Source texts of formatted documents
= = = =

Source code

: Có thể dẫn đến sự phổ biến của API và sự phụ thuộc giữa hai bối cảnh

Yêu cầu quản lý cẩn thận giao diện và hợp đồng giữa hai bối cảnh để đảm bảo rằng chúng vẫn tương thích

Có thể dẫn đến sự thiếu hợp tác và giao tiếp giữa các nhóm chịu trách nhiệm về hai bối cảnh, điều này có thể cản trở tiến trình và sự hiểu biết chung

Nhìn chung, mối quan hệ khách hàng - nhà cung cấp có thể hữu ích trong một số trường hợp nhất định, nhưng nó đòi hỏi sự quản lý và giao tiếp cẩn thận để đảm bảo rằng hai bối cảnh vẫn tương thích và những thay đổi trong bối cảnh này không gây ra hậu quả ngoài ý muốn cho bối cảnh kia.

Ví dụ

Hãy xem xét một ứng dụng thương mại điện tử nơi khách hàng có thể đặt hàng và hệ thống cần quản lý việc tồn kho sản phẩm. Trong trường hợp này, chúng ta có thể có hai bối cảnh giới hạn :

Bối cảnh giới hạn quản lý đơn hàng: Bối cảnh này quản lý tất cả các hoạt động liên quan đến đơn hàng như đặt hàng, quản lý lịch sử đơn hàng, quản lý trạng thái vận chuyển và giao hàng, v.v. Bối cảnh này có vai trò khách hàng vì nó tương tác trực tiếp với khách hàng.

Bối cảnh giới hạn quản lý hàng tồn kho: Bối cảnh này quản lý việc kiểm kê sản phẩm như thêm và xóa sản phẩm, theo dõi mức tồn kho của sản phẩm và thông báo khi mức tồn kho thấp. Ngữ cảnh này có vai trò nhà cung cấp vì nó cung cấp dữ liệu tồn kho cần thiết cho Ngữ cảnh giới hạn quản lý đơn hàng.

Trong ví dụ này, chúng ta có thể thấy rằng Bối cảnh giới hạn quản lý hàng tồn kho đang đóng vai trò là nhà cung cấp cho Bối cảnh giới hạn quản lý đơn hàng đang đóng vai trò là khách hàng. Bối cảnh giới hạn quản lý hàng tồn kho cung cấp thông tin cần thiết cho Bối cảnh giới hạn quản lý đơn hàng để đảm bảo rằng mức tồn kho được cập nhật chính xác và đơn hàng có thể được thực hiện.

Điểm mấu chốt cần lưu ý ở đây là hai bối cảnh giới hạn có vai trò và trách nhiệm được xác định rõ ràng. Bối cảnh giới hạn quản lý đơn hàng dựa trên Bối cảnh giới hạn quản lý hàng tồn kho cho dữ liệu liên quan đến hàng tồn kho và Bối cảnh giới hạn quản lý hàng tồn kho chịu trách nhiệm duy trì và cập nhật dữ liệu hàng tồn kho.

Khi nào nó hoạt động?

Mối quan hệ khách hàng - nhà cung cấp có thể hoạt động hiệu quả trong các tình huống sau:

= = = =

Repeat all the data, every line exactly.

# ANSWER BOX
Source code

: Có thể dẫn đến sự phổ biến của API và sự phụ thuộc giữa hai bối cảnh

Yêu cầu quản lý cẩn thận giao diện và hợp đồng giữa hai bối cảnh để đảm bảo rằng chúng vẫn tương thích

Có thể dẫn đến sự thiếu hợp tác và giao tiếp giữa các nhóm chịu trách nhiệm về hai bối cảnh, điều này có thể cản trở tiến trình và sự hiểu biết chung

Nhìn chung, mối quan hệ khách hàng - nhà cung cấp có thể hữu ích trong một số trường hợp nhất định, nhưng nó đòi hỏi sự quản lý và giao tiếp cẩn thận để đảm bảo rằng hai bối cảnh vẫn tương thích và những thay đổi trong bối cảnh này không gây ra hậu quả ngoài ý muốn cho bối cảnh kia.

Ví dụ

Hãy xem xét một ứng dụng thương mại điện tử nơi khách hàng có thể đặt hàng và hệ thống cần quản lý việc tồn kho sản phẩm. Trong trường hợp này, chúng ta có thể có hai bối cảnh giới hạn :

Bối cảnh giới hạn quản lý đơn hàng: Bối cảnh này quản lý tất cả các hoạt động liên quan đến đơn hàng như đặt hàng, quản lý lịch sử đơn hàng, quản lý trạng thái vận chuyển và giao hàng, v.v. Bối cảnh này có vai trò khách hàng vì nó tương tác trực tiếp với khách hàng.

Bối cảnh giới hạn quản lý hàng tồn kho: Bối cảnh này quản lý việc kiểm kê sản phẩm như thêm và xóa sản phẩm, theo dõi mức tồn kho của sản phẩm và thông báo khi mức tồn kho thấp. Ngữ cảnh này có vai trò nhà cung cấp vì nó cung cấp dữ liệu tồn kho cần thiết cho Ngữ cảnh giới hạn quản lý đơn hàng.

Trong ví dụ này, chúng ta có thể thấy rằng Bối cảnh giới hạn quản lý hàng tồn kho đang đóng vai trò là nhà cung cấp cho Bối cảnh giới hạn quản lý đơn hàng đang đóng vai trò là khách hàng. Bối cảnh giới hạn quản lý hàng tồn kho cung cấp thông tin cần thiết cho Bối cảnh giới hạn quản lý đơn hàng để đảm bảo rằng mức tồn kho được cập nhật chính xác và đơn hàng có thể được thực hiện.

Điểm mấu chốt cần lưu ý ở đây là hai bối cảnh giới hạn có vai trò và trách nhiệm được xác định rõ ràng. Bối cảnh giới hạn quản lý đơn hàng dựa trên Bối cảnh giới hạn quản lý hàng tồn kho cho dữ liệu liên quan đến hàng tồn kho và Bối cảnh giới hạn quản lý hàng tồn kho chịu trách nhiệm duy trì và cập nhật dữ liệu hàng tồn kho.

Khi nào nó hoạt động?

Mối quan hệ khách hàng - nhà cung cấp có thể hoạt động hiệu quả trong các tình huống sau:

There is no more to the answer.